Records from a data collection:
■ ■ ■
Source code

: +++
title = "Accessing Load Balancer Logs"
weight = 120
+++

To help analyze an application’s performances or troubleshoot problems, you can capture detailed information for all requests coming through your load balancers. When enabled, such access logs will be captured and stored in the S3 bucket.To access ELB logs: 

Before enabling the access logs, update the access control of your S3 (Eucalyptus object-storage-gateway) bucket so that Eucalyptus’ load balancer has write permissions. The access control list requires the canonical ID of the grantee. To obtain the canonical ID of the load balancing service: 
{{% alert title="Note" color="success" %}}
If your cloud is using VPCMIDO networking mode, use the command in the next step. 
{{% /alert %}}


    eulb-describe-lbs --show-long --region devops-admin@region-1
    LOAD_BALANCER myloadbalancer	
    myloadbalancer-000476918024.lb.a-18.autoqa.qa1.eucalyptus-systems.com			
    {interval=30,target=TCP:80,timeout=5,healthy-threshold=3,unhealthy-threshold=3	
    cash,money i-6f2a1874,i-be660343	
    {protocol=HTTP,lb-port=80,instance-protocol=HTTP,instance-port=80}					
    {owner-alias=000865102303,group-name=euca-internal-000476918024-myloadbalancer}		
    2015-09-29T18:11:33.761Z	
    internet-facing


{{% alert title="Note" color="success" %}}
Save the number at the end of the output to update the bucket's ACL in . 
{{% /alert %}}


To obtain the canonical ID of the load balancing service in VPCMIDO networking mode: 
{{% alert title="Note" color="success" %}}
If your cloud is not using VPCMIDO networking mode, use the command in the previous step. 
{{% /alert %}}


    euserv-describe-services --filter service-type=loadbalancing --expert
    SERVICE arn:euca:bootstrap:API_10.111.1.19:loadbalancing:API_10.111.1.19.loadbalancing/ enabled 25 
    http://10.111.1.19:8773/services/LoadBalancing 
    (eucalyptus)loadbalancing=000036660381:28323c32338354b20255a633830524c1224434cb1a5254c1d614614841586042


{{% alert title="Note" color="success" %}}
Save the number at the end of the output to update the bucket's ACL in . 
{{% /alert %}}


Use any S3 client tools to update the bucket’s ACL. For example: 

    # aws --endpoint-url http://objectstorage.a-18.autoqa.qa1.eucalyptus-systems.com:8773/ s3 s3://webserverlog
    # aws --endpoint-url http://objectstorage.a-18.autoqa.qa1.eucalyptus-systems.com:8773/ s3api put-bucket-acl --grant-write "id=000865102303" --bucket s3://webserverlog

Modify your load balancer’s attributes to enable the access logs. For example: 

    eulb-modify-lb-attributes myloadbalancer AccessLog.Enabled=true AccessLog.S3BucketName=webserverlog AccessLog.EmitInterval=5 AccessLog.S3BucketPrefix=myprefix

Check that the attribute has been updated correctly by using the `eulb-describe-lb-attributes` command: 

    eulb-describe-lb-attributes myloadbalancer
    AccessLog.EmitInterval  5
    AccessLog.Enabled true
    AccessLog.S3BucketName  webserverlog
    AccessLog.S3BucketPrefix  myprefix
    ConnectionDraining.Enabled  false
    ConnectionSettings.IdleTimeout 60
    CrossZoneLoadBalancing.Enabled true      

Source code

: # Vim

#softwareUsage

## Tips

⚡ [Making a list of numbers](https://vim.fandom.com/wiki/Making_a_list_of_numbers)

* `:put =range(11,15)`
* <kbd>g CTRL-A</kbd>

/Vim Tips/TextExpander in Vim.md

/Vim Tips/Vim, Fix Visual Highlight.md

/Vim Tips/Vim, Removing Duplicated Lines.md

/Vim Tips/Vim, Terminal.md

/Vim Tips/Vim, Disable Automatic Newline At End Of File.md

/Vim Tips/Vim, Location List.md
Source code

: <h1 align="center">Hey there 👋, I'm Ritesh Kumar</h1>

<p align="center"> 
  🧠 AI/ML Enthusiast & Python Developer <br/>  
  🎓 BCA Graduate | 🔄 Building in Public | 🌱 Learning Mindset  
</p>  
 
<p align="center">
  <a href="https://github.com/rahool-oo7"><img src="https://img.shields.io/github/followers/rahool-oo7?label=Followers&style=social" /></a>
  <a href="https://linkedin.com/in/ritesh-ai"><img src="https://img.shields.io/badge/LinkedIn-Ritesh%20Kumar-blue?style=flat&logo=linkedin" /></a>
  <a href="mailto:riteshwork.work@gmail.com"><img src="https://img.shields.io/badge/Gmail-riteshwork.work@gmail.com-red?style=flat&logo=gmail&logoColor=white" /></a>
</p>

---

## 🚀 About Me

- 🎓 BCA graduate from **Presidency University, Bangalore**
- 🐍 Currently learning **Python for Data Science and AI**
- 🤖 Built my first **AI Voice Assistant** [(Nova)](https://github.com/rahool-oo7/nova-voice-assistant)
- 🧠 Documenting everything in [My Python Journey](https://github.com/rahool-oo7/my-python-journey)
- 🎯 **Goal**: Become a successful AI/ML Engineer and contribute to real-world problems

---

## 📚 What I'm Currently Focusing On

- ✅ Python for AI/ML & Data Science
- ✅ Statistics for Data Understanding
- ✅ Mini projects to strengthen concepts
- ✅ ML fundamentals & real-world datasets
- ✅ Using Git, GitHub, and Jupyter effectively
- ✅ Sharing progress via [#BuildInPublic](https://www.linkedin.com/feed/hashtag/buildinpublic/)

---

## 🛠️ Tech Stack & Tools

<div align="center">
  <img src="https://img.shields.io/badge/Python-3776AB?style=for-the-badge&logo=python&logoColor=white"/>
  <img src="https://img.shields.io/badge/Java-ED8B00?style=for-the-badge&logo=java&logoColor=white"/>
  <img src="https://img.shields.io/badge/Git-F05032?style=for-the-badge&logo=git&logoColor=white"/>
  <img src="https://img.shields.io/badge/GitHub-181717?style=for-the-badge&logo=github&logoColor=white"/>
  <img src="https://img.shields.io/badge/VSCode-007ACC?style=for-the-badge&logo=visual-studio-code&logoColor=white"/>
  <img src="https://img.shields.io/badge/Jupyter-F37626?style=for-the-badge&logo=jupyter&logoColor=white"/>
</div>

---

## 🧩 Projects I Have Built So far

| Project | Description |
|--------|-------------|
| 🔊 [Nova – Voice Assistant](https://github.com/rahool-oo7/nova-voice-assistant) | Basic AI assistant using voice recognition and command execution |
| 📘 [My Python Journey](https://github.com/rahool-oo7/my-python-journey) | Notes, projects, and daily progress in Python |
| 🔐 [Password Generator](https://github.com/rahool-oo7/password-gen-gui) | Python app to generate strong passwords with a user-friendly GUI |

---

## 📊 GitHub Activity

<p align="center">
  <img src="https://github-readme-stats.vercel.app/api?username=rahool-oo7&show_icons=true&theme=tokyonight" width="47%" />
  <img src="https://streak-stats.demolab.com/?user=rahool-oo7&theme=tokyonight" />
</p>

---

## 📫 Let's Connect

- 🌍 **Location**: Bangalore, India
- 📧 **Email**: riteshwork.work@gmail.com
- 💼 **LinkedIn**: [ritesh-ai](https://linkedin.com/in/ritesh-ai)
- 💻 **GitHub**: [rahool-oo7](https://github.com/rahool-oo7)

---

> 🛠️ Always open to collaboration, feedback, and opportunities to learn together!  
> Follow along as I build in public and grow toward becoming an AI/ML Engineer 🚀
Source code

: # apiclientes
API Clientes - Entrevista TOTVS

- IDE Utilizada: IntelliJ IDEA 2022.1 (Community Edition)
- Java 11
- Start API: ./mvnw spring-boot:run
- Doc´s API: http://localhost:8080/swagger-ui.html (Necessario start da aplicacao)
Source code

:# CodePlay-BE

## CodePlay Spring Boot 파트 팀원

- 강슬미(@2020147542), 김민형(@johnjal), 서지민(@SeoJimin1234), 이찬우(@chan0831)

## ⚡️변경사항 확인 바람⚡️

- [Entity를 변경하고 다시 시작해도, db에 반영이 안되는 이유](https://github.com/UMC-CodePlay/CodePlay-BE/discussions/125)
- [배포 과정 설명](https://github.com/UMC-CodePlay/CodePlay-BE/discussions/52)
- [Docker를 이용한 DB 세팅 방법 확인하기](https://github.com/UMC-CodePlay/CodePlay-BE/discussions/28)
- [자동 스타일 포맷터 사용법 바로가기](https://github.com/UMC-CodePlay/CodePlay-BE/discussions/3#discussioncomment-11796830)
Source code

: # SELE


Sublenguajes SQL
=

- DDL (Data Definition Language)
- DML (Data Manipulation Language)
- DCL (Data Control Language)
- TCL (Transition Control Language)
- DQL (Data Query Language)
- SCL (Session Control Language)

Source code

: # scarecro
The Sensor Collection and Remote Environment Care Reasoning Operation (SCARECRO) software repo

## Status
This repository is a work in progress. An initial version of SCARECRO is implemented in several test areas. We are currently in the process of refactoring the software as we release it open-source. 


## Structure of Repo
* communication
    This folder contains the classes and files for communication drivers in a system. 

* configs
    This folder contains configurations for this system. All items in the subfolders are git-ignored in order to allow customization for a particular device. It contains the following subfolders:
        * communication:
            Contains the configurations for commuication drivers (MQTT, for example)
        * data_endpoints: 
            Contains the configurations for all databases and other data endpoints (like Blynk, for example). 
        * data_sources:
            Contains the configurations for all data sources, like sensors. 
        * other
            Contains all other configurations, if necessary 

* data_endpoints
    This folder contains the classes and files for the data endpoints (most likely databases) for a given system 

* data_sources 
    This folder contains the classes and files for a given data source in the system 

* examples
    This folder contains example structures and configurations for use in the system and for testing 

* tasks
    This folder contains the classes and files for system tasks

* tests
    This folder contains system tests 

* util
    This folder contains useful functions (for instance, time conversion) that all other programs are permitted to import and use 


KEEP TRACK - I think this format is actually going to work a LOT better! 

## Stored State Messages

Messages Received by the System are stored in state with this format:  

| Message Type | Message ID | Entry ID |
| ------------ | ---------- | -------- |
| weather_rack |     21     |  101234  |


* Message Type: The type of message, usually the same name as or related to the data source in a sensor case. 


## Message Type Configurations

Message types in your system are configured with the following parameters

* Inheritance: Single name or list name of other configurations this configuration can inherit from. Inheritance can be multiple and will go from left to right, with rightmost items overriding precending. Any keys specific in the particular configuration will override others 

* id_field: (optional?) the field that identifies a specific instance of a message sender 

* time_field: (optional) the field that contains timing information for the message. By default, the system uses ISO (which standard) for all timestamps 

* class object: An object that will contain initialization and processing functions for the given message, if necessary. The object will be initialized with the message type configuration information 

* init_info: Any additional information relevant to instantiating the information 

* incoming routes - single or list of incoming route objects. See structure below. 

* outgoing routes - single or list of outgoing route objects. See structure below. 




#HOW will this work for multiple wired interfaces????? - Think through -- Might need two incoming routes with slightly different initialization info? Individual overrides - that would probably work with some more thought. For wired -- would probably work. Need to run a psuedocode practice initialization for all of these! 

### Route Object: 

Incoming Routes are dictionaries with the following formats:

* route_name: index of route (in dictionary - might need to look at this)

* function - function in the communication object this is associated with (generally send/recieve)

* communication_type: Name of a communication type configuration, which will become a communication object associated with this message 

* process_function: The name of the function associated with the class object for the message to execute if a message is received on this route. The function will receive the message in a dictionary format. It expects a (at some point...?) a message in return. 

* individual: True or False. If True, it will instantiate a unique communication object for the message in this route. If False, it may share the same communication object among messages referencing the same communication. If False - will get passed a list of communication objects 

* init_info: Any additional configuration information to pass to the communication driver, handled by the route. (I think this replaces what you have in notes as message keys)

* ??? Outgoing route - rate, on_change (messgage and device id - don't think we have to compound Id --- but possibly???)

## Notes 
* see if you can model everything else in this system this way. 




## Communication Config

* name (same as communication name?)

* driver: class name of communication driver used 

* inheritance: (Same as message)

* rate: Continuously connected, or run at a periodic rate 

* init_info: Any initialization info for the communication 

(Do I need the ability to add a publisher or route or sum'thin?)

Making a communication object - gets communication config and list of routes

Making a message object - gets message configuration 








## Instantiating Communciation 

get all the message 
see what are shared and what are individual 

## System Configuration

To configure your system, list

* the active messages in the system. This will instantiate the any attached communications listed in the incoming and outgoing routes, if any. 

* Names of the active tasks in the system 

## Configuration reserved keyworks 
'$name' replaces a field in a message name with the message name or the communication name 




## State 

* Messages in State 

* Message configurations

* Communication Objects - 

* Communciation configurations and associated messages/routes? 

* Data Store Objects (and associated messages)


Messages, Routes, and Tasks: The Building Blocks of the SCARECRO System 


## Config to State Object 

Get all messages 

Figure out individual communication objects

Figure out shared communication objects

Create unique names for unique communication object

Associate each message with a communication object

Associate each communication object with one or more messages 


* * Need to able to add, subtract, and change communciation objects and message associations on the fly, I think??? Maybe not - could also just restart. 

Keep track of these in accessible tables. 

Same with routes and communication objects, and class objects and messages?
■ ■ ■
## Required work
Return the span of lines in the data above that opens at the line with "Check that the" and closes at the line with "ConnectionSettings.IdleTimeout 60", exactly, ends included, nothing else.

## Result of this exercise
Check that the attribute has been updated correctly by using the `eulb-describe-lb-attributes` command: 

    eulb-describe-lb-attributes myloadbalancer
    AccessLog.EmitInterval  5
    AccessLog.Enabled true
    AccessLog.S3BucketName  webserverlog
    AccessLog.S3BucketPrefix  myprefix
    ConnectionDraining.Enabled  false
    ConnectionSettings.IdleTimeout 60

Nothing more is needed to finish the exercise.